A furor erupted, with the club refusing to obey a city requirement that any couple registered as domestic partners with the city be treated as married people. Lawsuits are being threatened. Some of Atlanta’s poshest neighborhoods are bitterly divided. Now gay rights activists and even the mayor are wondering if the ordinance is even enforceable.
The 57-year-old golf player, psychologist Lee Kyser, grew up loving country clubs. She remembers girlhood tennis lessons at Augusta Country Club, next to the famed greens of Augusta National Golf Club, home of the Masters Golf Tournament. When she moved to Atlanta and heard about the super-exclusive Druid Hills Golf Club, she was eager to join. A $40,000 initiation fee later, Kyser was in. But not her partner.

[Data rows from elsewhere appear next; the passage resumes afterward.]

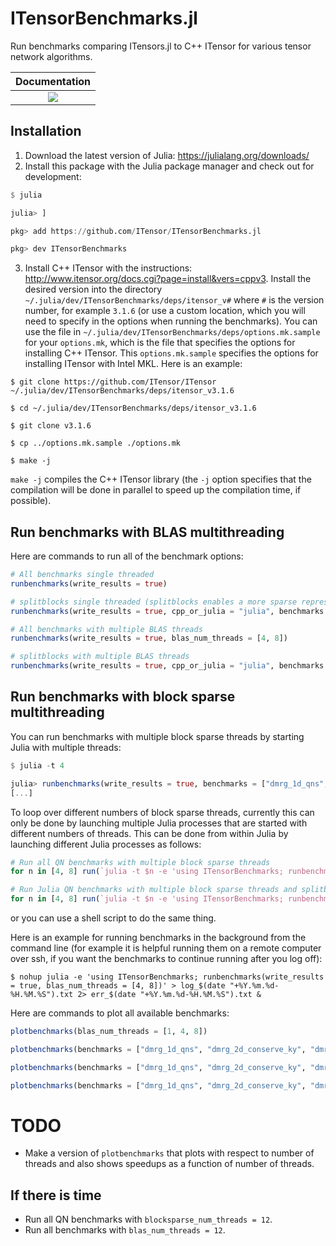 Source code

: # ITensorBenchmarks.jl
Run benchmarks comparing ITensors.jl to C++ ITensor for various tensor network algorithms.

| **Documentation**                                                               |
|:-------------------------------------------------------------------------------:|
| [![](https://img.shields.io/badge/docs-dev-blue.svg)](https://itensor.github.io/ITensorBenchmarks.jl/dev/) |

## Installation

1. Download the latest version of Julia: https://julialang.org/downloads/
2. Install this package with the Julia package manager and check out for development:
```julia
$ julia

julia> ]

pkg> add https://github.com/ITensor/ITensorBenchmarks.jl

pkg> dev ITensorBenchmarks
```
3. Install C++ ITensor with the instructions: http://www.itensor.org/docs.cgi?page=install&vers=cppv3. Install the desired version into the directory `~/.julia/dev/ITensorBenchmarks/deps/itensor_v#` where `#` is the version number, for example `3.1.6` (or use a custom location, which you will need to specify in the options when running the benchmarks). You can use the file in `~/.julia/dev/ITensorBenchmarks/deps/options.mk.sample` for your `options.mk`, which is the file that specifies the options for installing C++ ITensor. This `options.mk.sample` specifies the options for installing ITensor with Intel MKL. Here is an example:
```
$ git clone https://github.com/ITensor/ITensor ~/.julia/dev/ITensorBenchmarks/deps/itensor_v3.1.6

$ cd ~/.julia/dev/ITensorBenchmarks/deps/itensor_v3.1.6

$ git clone v3.1.6

$ cp ../options.mk.sample ./options.mk

$ make -j
```
`make -j` compiles the C++ ITensor library (the `-j` option specifies that the compilation will be done in parallel to speed up the compilation time, if possible).

## Run benchmarks with BLAS multithreading

Here are commands to run all of the benchmark options:
```julia
# All benchmarks single threaded
runbenchmarks(write_results = true)

# splitblocks single threaded (splitblocks enables a more sparse representation of the MPO, currently only available in Julia)
runbenchmarks(write_results = true, cpp_or_julia = "julia", benchmarks = ["dmrg_1d_qns", "dmrg_2d_qns", "dmrg_2d_conserve_ky"], splitblocks = true)

# All benchmarks with multiple BLAS threads
runbenchmarks(write_results = true, blas_num_threads = [4, 8])

# splitblocks with multiple BLAS threads
runbenchmarks(write_results = true, cpp_or_julia = "julia", benchmarks = ["dmrg_1d_qns", "dmrg_2d_qns", "dmrg_2d_conserve_ky"], blas_num_threads = [4, 8], splitblocks = true)

```

## Run benchmarks with block sparse multithreading

You can run benchmarks with multiple block sparse threads by starting Julia with multiple threads:
```julia
$ julia -t 4

julia> runbenchmarks(write_results = true, benchmarks = ["dmrg_1d_qns", "dmrg_2d_qns", "dmrg_2d_conserve_ky"], blocksparse_num_threads = Threads.nthreads())
[...]
```
To loop over different numbers of block sparse threads, currently this can only be done by launching multiple Julia processes that are started with different numbers of threads. This can be done from within Julia by launching different Julia processes as follows:
```julia
# Run all QN benchmarks with multiple block sparse threads
for n in [4, 8] run(`julia -t $n -e 'using ITensorBenchmarks; runbenchmarks(write_results = true, benchmarks = ["dmrg_1d_qns", "dmrg_2d_qns", "dmrg_2d_conserve_ky"], blocksparse_num_threads = Threads.nthreads())'`) end

# Run Julia QN benchmarks with multiple block sparse threads and splitblocks
for n in [4, 8] run(`julia -t $n -e 'using ITensorBenchmarks; runbenchmarks(write_results = true, cpp_or_julia = "julia", benchmarks = ["dmrg_1d_qns", "dmrg_2d_qns", "dmrg_2d_conserve_ky"], blocksparse_num_threads = Threads.nthreads(), splitblocks = true)'`) end
```
or you can use a shell script to do the same thing.

Here is an example for running benchmarks in the background from the command line (for example it is helpful running them on a remote computer over ssh, if you want the benchmarks to continue running after you log off):
```
$ nohup julia -e 'using ITensorBenchmarks; runbenchmarks(write_results = true, blas_num_threads = [4, 8])' > log_$(date "+%Y.%m.%d-%H.%M.%S").txt 2> err_$(date "+%Y.%m.%d-%H.%M.%S").txt &
```

Here are commands to plot all available benchmarks:
```julia
plotbenchmarks(blas_num_threads = [1, 4, 8])

plotbenchmarks(benchmarks = ["dmrg_1d_qns", "dmrg_2d_conserve_ky", "dmrg_2d_qns"], blas_num_threads = [1, 4, 8], splitblocks = true)

plotbenchmarks(benchmarks = ["dmrg_1d_qns", "dmrg_2d_conserve_ky", "dmrg_2d_qns"], blocksparse_num_threads = [1, 4, 8])

plotbenchmarks(benchmarks = ["dmrg_1d_qns", "dmrg_2d_conserve_ky", "dmrg_2d_qns"], blocksparse_num_threads = [1, 4, 8], splitblocks = true)
```

# TODO

 - Make a version of `plotbenchmarks` that plots with respect to number of threads and also shows speedups as a function of number of threads.

## If there is time

 - Run all QN benchmarks with `blocksparse_num_threads = 12`.
 - Run all benchmarks with `blas_num_threads = 12`.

Druid Hills, its stacked-stone facade nestled in rolling hills near Emory University, fancies itself as a progressive country club, Kyser said. The membership committee knew she was gay. They hinted that it wouldn’t be long before her partner, attorney Lawrie Demorest, would be treated the same as any spouse, and allowed to visit without Kyser present and to entertain business clients there.
A few years went by. Kyser paid her monthly dues, which ran over $400. She was hesitant to take up the club’s offer of allowing Demorest to join – only after paying another initiation fee and her own monthly dues. The couple didn’t see why they should shell out thousands of dollars a year when married couples got a two-for-one deal.
Kyser asked again for spousal benefits after the couple had twin daughters.
“They were very gracious and this-and-that, although they did pose some pretty ridiculous questions,” Kyser said. “They were basically questions like, ‘I mean, are you going to come to the dances?’ Things like that.”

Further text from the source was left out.